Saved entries

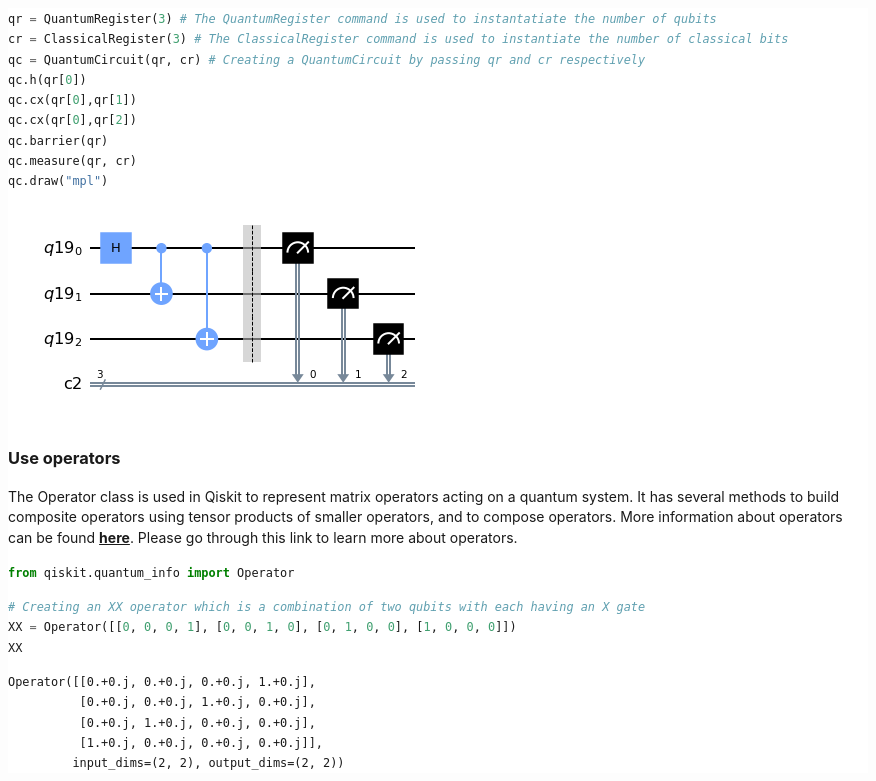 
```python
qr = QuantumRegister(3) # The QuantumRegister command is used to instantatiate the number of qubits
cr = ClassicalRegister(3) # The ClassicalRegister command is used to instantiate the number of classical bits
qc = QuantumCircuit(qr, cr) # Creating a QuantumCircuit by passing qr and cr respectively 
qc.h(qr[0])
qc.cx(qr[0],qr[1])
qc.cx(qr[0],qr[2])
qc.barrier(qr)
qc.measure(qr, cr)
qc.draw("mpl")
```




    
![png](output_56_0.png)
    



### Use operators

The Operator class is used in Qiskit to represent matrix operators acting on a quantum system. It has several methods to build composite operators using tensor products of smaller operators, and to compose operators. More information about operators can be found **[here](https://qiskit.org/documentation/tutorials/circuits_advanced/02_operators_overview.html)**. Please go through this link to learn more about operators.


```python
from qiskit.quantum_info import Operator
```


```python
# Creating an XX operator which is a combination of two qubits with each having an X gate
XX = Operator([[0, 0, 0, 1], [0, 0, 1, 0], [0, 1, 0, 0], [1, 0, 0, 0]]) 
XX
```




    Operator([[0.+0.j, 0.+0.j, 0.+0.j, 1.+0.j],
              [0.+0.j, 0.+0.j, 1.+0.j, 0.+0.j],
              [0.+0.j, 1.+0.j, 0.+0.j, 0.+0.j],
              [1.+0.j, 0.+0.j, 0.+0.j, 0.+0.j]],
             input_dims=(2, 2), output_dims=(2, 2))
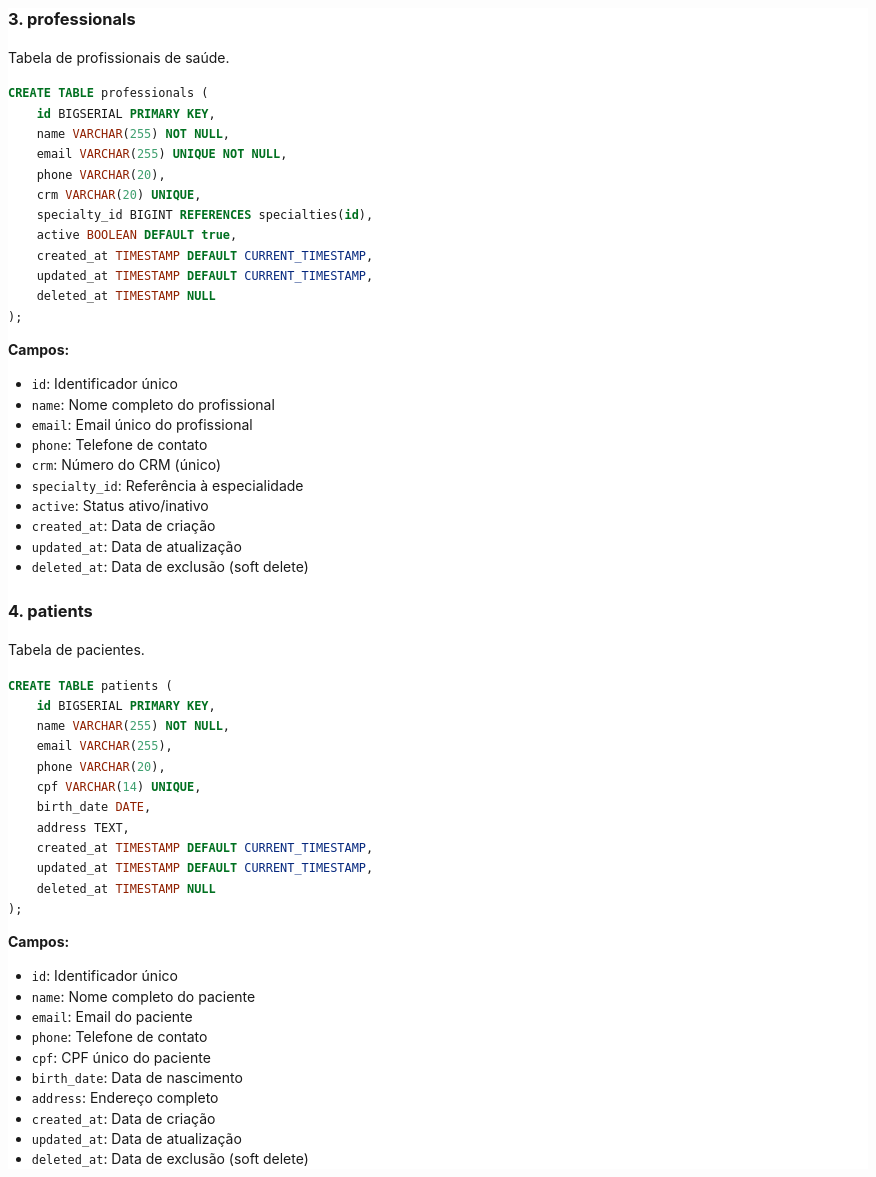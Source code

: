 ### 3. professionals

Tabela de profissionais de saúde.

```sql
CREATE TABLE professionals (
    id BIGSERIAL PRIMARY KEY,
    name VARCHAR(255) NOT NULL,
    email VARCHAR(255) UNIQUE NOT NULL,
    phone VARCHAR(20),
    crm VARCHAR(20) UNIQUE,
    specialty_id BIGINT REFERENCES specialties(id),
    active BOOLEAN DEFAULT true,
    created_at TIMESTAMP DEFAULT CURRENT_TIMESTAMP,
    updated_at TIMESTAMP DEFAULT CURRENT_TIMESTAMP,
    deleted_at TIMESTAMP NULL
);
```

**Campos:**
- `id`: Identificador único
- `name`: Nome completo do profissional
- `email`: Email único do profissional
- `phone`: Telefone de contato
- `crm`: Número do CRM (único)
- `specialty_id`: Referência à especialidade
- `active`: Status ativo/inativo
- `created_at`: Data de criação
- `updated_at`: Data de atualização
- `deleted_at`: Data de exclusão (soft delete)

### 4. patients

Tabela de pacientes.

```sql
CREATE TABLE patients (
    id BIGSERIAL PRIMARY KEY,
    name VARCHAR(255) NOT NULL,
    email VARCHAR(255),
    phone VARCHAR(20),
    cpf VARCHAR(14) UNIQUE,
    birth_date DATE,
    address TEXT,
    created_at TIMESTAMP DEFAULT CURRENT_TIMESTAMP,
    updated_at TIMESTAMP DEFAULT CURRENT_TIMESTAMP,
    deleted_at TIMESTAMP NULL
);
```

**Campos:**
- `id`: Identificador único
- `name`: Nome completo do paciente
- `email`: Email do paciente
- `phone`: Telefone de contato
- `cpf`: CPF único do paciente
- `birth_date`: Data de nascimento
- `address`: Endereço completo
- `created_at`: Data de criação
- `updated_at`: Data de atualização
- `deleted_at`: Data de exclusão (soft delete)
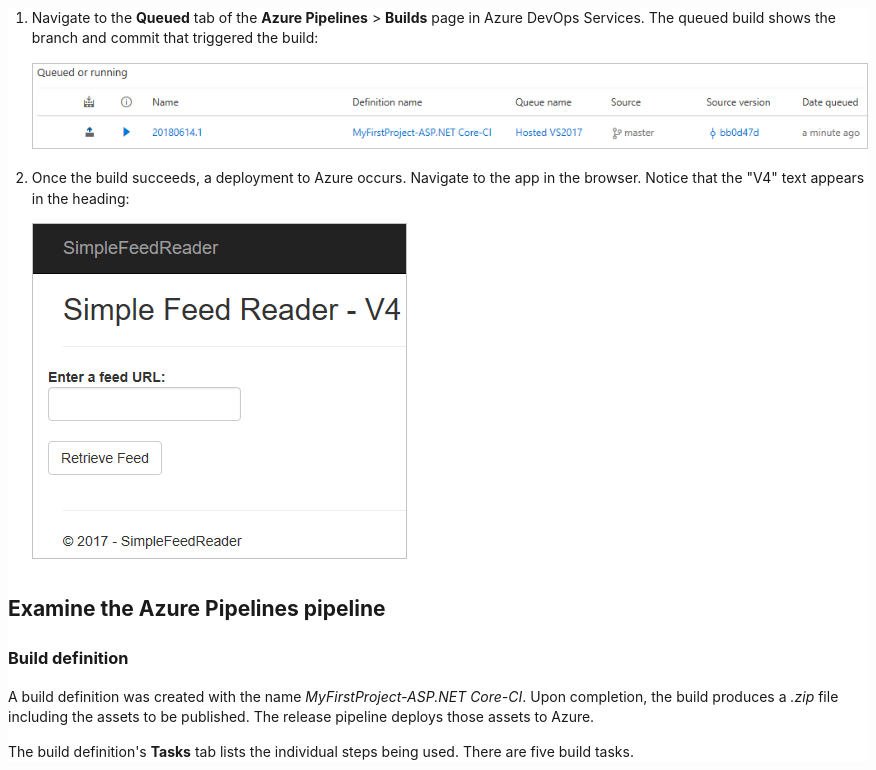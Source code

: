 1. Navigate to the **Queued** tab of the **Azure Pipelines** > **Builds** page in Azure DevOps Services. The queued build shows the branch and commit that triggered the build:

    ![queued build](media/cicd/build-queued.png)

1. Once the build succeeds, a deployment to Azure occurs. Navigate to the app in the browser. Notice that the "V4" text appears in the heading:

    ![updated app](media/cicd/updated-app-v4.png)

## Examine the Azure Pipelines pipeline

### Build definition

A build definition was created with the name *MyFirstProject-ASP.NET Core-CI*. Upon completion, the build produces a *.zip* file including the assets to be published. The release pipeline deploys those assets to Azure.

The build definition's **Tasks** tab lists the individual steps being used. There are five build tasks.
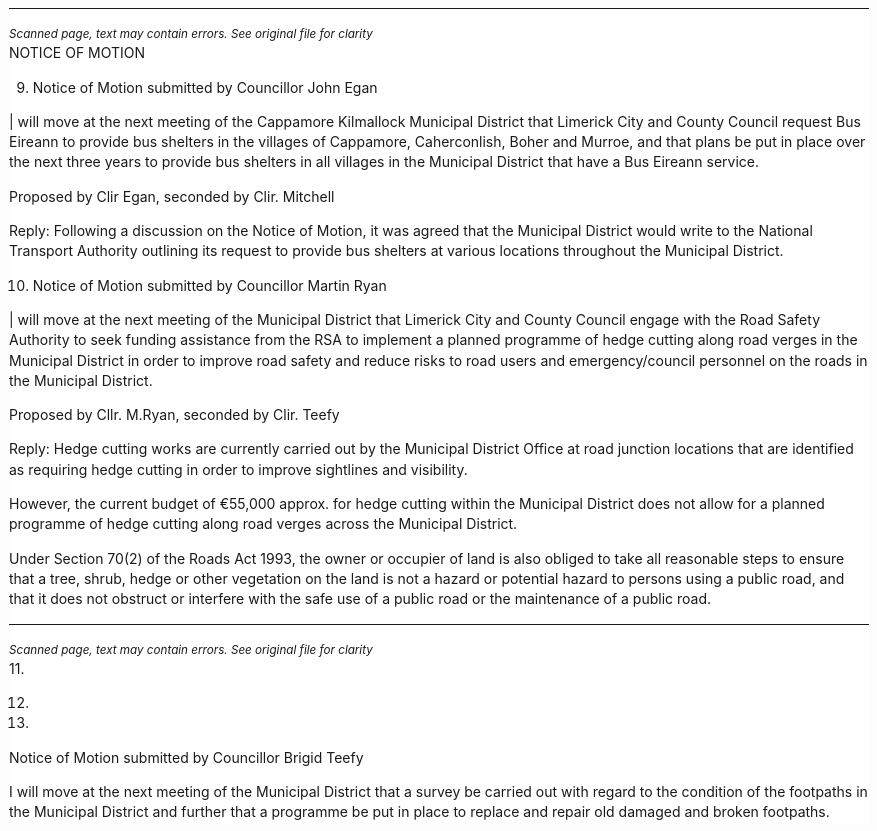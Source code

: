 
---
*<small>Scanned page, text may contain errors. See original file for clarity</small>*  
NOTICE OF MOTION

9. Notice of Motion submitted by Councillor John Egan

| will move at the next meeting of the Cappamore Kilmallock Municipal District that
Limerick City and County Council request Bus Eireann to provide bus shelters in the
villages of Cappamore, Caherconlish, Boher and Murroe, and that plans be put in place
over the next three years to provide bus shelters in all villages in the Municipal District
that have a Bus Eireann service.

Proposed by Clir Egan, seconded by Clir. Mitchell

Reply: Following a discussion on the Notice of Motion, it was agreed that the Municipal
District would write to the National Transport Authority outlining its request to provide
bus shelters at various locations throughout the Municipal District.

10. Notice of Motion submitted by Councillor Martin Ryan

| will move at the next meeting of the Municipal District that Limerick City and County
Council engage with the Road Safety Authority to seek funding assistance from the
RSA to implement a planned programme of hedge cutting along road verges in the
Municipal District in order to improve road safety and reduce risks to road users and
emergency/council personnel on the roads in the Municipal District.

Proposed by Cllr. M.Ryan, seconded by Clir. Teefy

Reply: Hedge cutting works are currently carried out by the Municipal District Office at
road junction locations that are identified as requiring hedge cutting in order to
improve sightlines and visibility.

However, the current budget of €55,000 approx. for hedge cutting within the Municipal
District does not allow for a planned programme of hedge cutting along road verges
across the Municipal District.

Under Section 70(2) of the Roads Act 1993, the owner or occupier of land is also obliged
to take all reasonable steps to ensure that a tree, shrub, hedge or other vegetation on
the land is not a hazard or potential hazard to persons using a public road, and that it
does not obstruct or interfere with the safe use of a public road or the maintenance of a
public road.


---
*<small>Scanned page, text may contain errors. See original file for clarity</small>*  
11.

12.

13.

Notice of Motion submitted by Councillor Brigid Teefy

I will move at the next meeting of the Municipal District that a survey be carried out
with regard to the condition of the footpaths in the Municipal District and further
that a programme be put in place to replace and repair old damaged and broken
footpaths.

ACTION ITEM
Your reply should be the entries copied exactly, with all images omitted.

TASK SOLUTION
```python
qr = QuantumRegister(3) # The QuantumRegister command is used to instantatiate the number of qubits
cr = ClassicalRegister(3) # The ClassicalRegister command is used to instantiate the number of classical bits
qc = QuantumCircuit(qr, cr) # Creating a QuantumCircuit by passing qr and cr respectively 
qc.h(qr[0])
qc.cx(qr[0],qr[1])
qc.cx(qr[0],qr[2])
qc.barrier(qr)
qc.measure(qr, cr)
qc.draw("mpl")
```




    
![png](output_56_0.png)
    



### Use operators

The Operator class is used in Qiskit to represent matrix operators acting on a quantum system. It has several methods to build composite operators using tensor products of smaller operators, and to compose operators. More information about operators can be found **[here](https://qiskit.org/documentation/tutorials/circuits_advanced/02_operators_overview.html)**. Please go through this link to learn more about operators.


```python
from qiskit.quantum_info import Operator
```


```python
# Creating an XX operator which is a combination of two qubits with each having an X gate
XX = Operator([[0, 0, 0, 1], [0, 0, 1, 0], [0, 1, 0, 0], [1, 0, 0, 0]]) 
XX
```




    Operator([[0.+0.j, 0.+0.j, 0.+0.j, 1.+0.j],
              [0.+0.j, 0.+0.j, 1.+0.j, 0.+0.j],
              [0.+0.j, 1.+0.j, 0.+0.j, 0.+0.j],
              [1.+0.j, 0.+0.j, 0.+0.j, 0.+0.j]],
             input_dims=(2, 2), output_dims=(2, 2))
Source code

: ### 3. professionals

Tabela de profissionais de saúde.

```sql
CREATE TABLE professionals (
    id BIGSERIAL PRIMARY KEY,
    name VARCHAR(255) NOT NULL,
    email VARCHAR(255) UNIQUE NOT NULL,
    phone VARCHAR(20),
    crm VARCHAR(20) UNIQUE,
    specialty_id BIGINT REFERENCES specialties(id),
    active BOOLEAN DEFAULT true,
    created_at TIMESTAMP DEFAULT CURRENT_TIMESTAMP,
    updated_at TIMESTAMP DEFAULT CURRENT_TIMESTAMP,
    deleted_at TIMESTAMP NULL
);
```

**Campos:**
- `id`: Identificador único
- `name`: Nome completo do profissional
- `email`: Email único do profissional
- `phone`: Telefone de contato
- `crm`: Número do CRM (único)
- `specialty_id`: Referência à especialidade
- `active`: Status ativo/inativo
- `created_at`: Data de criação
- `updated_at`: Data de atualização
- `deleted_at`: Data de exclusão (soft delete)

### 4. patients

Tabela de pacientes.

```sql
CREATE TABLE patients (
    id BIGSERIAL PRIMARY KEY,
    name VARCHAR(255) NOT NULL,
    email VARCHAR(255),
    phone VARCHAR(20),
    cpf VARCHAR(14) UNIQUE,
    birth_date DATE,
    address TEXT,
    created_at TIMESTAMP DEFAULT CURRENT_TIMESTAMP,
    updated_at TIMESTAMP DEFAULT CURRENT_TIMESTAMP,
    deleted_at TIMESTAMP NULL
);
```

**Campos:**
- `id`: Identificador único
- `name`: Nome completo do paciente
- `email`: Email do paciente
- `phone`: Telefone de contato
- `cpf`: CPF único do paciente
- `birth_date`: Data de nascimento
- `address`: Endereço completo
- `created_at`: Data de criação
- `updated_at`: Data de atualização
- `deleted_at`: Data de exclusão (soft delete)
Source code

: 1. Navigate to the **Queued** tab of the **Azure Pipelines** > **Builds** page in Azure DevOps Services. The queued build shows the branch and commit that triggered the build:

    ![queued build](media/cicd/build-queued.png)

1. Once the build succeeds, a deployment to Azure occurs. Navigate to the app in the browser. Notice that the "V4" text appears in the heading:

    ![updated app](media/cicd/updated-app-v4.png)

## Examine the Azure Pipelines pipeline

### Build definition

A build definition was created with the name *MyFirstProject-ASP.NET Core-CI*. Upon completion, the build produces a *.zip* file including the assets to be published. The release pipeline deploys those assets to Azure.

The build definition's **Tasks** tab lists the individual steps being used. There are five build tasks.
Source code

: 
---
*<small>Scanned page, text may contain errors. See original file for clarity</small>*  
NOTICE OF MOTION

9. Notice of Motion submitted by Councillor John Egan

| will move at the next meeting of the Cappamore Kilmallock Municipal District that
Limerick City and County Council request Bus Eireann to provide bus shelters in the
villages of Cappamore, Caherconlish, Boher and Murroe, and that plans be put in place
over the next three years to provide bus shelters in all villages in the Municipal District
that have a Bus Eireann service.

Proposed by Clir Egan, seconded by Clir. Mitchell

Reply: Following a discussion on the Notice of Motion, it was agreed that the Municipal
District would write to the National Transport Authority outlining its request to provide
bus shelters at various locations throughout the Municipal District.

10. Notice of Motion submitted by Councillor Martin Ryan

| will move at the next meeting of the Municipal District that Limerick City and County
Council engage with the Road Safety Authority to seek funding assistance from the
RSA to implement a planned programme of hedge cutting along road verges in the
Municipal District in order to improve road safety and reduce risks to road users and
emergency/council personnel on the roads in the Municipal District.

Proposed by Cllr. M.Ryan, seconded by Clir. Teefy

Reply: Hedge cutting works are currently carried out by the Municipal District Office at
road junction locations that are identified as requiring hedge cutting in order to
improve sightlines and visibility.

However, the current budget of €55,000 approx. for hedge cutting within the Municipal
District does not allow for a planned programme of hedge cutting along road verges
across the Municipal District.

Under Section 70(2) of the Roads Act 1993, the owner or occupier of land is also obliged
to take all reasonable steps to ensure that a tree, shrub, hedge or other vegetation on
the land is not a hazard or potential hazard to persons using a public road, and that it
does not obstruct or interfere with the safe use of a public road or the maintenance of a
public road.


---
*<small>Scanned page, text may contain errors. See original file for clarity</small>*  
11.

12.

13.

Notice of Motion submitted by Councillor Brigid Teefy

I will move at the next meeting of the Municipal District that a survey be carried out
with regard to the condition of the footpaths in the Municipal District and further
that a programme be put in place to replace and repair old damaged and broken
footpaths.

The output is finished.